Ulfberhts are traditionally (What can I say? I’m an American; 100 years makes something “traditional”) believed to have come from the Lower Rhine due to the finding of the name Wulfberti in the bequest of a villa to the abbey St. Gallen in 802 AD. But Stalsberg writes that there is a need for an academic analysis of the Confraternity books of the abbeys of the Lower Rhine to find out whether there were abbots or bishops or other people named Ulfberht associated with abbeys to draw a more conclusive connection between the Ulfberht blades and abbeys of the Lower Rhine.

Stalsberg’s maps show that most of the early and mid-Viking Age Ulfberhts have been found in Norway and not in the Frankish realms. Ulfberhts from the late Viking Age are more evenly found across Northern Europe. It is unlikely that a Frankish smith could be commissioned to make the blades for Haakon or that they could have been traded for, as analyzed by both Stalsberg and Feuerbach. Frankish sword blades were not for traders; they were to be paid as tax to the king/emperor or to be used to arm the Bishops’s levies in service of the king/emperor. Feuerbach and Williams write that they could have been forged by Baltic smiths at the terminus of the central Asian trade, which was certainly robust as that time. Stalsberg suggests that they likely arrived as either loot or as a ransom payment for bishops and abbots, but that we just don’t know yet.
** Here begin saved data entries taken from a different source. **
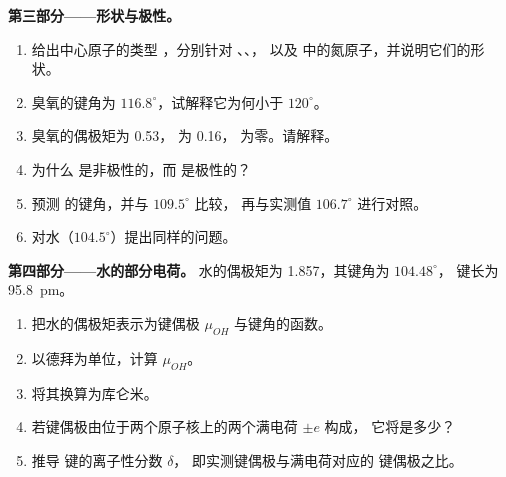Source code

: \begin{problem}
\medskip
\noindent\textbf{第三部分——形状与极性。}
\begin{enumerate}[resume]
  \item 给出中心原子的类型 ，分别针对 、、，
        以及  中的氮原子，并说明它们的形状。
  \item 臭氧的键角为 $116.8^\circ$，试解释它为何小于
        $120^\circ$。
  \item 臭氧的偶极矩为 \qty{0.53}{\debye}， 为
        \qty{0.16}{\debye}， 为零。请解释。
  \item 为什么  是非极性的，而  是极性的？
  \item 预测  的键角，并与 $109.5^\circ$ 比较，
        再与实测值 $106.7^\circ$ 进行对照。
  \item 对水（$104.5^\circ$）提出同样的问题。
\end{enumerate}

\medskip
\noindent\textbf{第四部分——水的部分电荷。}
水的偶极矩为 \qty{1.857}{\debye}，其键角为
$104.48^\circ$， 键长为 \qty{95.8}{pm}。
\begin{enumerate}[resume]
  \item 把水的偶极矩表示为键偶极
        $\mu_{OH}$ 与键角的函数。
  \item 以德拜为单位，计算 $\mu_{OH}$。
  \item 将其换算为库仑米。
  \item 若键偶极由位于两个原子核上的两个满电荷 $\pm e$ 构成，
        它将是多少？
  \item 推导  键的离子性分数 $\delta$，
        即实测键偶极与满电荷对应的
        键偶极之比。
\end{enumerate}
\end{problem}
If Haakon indeed existed, then he had a long reign for a Norwegian king! This supports the idea that he could have been alive long enough for the mass production of a blade with a specific signature. But, again, Ulfberhts pre-date Haakon.

Preserved Viking Age Scandinavian art is mostly in the form of metal work which is not delicate enough to reveal blade decorations. European Viking Age art is not really interested in swords. Anglo-Saxons weren’t very interested in portraying swords in art until the later Viking Age, and there are very few, if any, other than the following, examples portraying blade decorations. However, there is one piece of Anglo-Saxon art in a miscellaneous manuscript that could be an Ulfberht sword, and I attached a photo here.
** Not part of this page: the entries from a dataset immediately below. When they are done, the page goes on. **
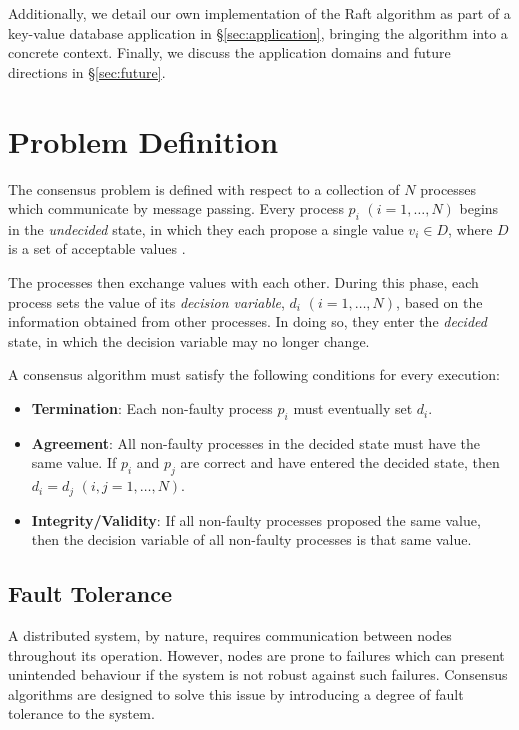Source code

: \documentclass[12pt, a4paper]{article}
\begin{document}
Additionally, we detail our own implementation of the Raft algorithm as part of a key-value database application in \S\ref{sec:application}, bringing the algorithm into a concrete context. Finally, we discuss the application domains and future directions in \S\ref{sec:future}.


\section{Problem Definition} \label{sec:consensus-def}

The consensus problem is defined with respect to a collection of $N$ processes which communicate by message passing. Every process $p_{i}$ $(i = 1, \ldots, N)$ begins in the \textit{undecided} state, in which they each propose a single value $v_{i} \in D$, where $D$ is a set of acceptable values \cite{coulouris2005distributed}.

The processes then exchange values with each other. During this phase, each process sets the value of its \textit{decision variable}, $d_i$ $(i = 1, \ldots, N)$, based on the information obtained from other processes. In doing so, they enter the \textit{decided} state, in which the decision variable may no longer change.

A consensus algorithm must satisfy the following conditions for every execution:

\begin{itemize}
  \item \textbf{Termination}: Each non-faulty process $p_i$ must eventually set
    $d_i$.
  \item \textbf{Agreement}: All non-faulty processes in the decided state
    must have the same value. If $p_{i}$ and $p_{j}$ are correct and have
    entered the decided state, then $d_{i} = d_{j}$ $(i, j = 1, \ldots, N)$.
  \item \textbf{Integrity/Validity}: If all non-faulty processes proposed
    the same value, then the decision variable of all non-faulty processes is
    that same value.
\end{itemize}

\subsection{Fault Tolerance}
A distributed system, by nature, requires communication between nodes throughout its operation. However, nodes are prone to failures which can present unintended behaviour if the system is not robust against such failures. Consensus algorithms are designed to
solve this issue by introducing a degree of fault tolerance to the system.
\end{document}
This appearance in a manuscript suggests that there could have been general knowledge about what a fine inlay like this meant in regards to the quality of both the sword and the man who wielded it. But it is also, again, a limited sample size. I wanted to write that it meant we could draw the conclusion that the Ulfberht symbol was at least widely regarded amongst the warrior and authority classes as a symbol of quality and prestige, but I think we can only draw the conclusion that maybe it was regarded as such.

Some Speculation Incorporating Feuerbach
I wonder if there was an early abbot named Ulfberht? Haakon, or someone similar, owned a sword, maybe a valued ancestral sword that was one of these Ulfberhts. His Ulfberht fascinated him because of its beautiful iron inlay, powerful magic from the runes and its history of having been wielded by powerful ancestors, and Ulfberht, as read to him by one his Frankish slaves, was a homonym with beasts important to Norse paganism, plus it had a cross, a powerful symbol of the southerners’ god who sacrificed himself to himself, similar to Odin.

He commissioned many Ulfberhts after he got rid of his brother. Some of the swords he gave to his sword host were made from crucible steel in the Baltics, some were partially made from crucible steel, some were made from bloomery steel, and some were older swords. The Ulfberht sword then proliferated across northern Europe in the late 10th and early 11th century as Scandinavians saw greater use as mercenaries and particularly with Cnut’s considerable empire.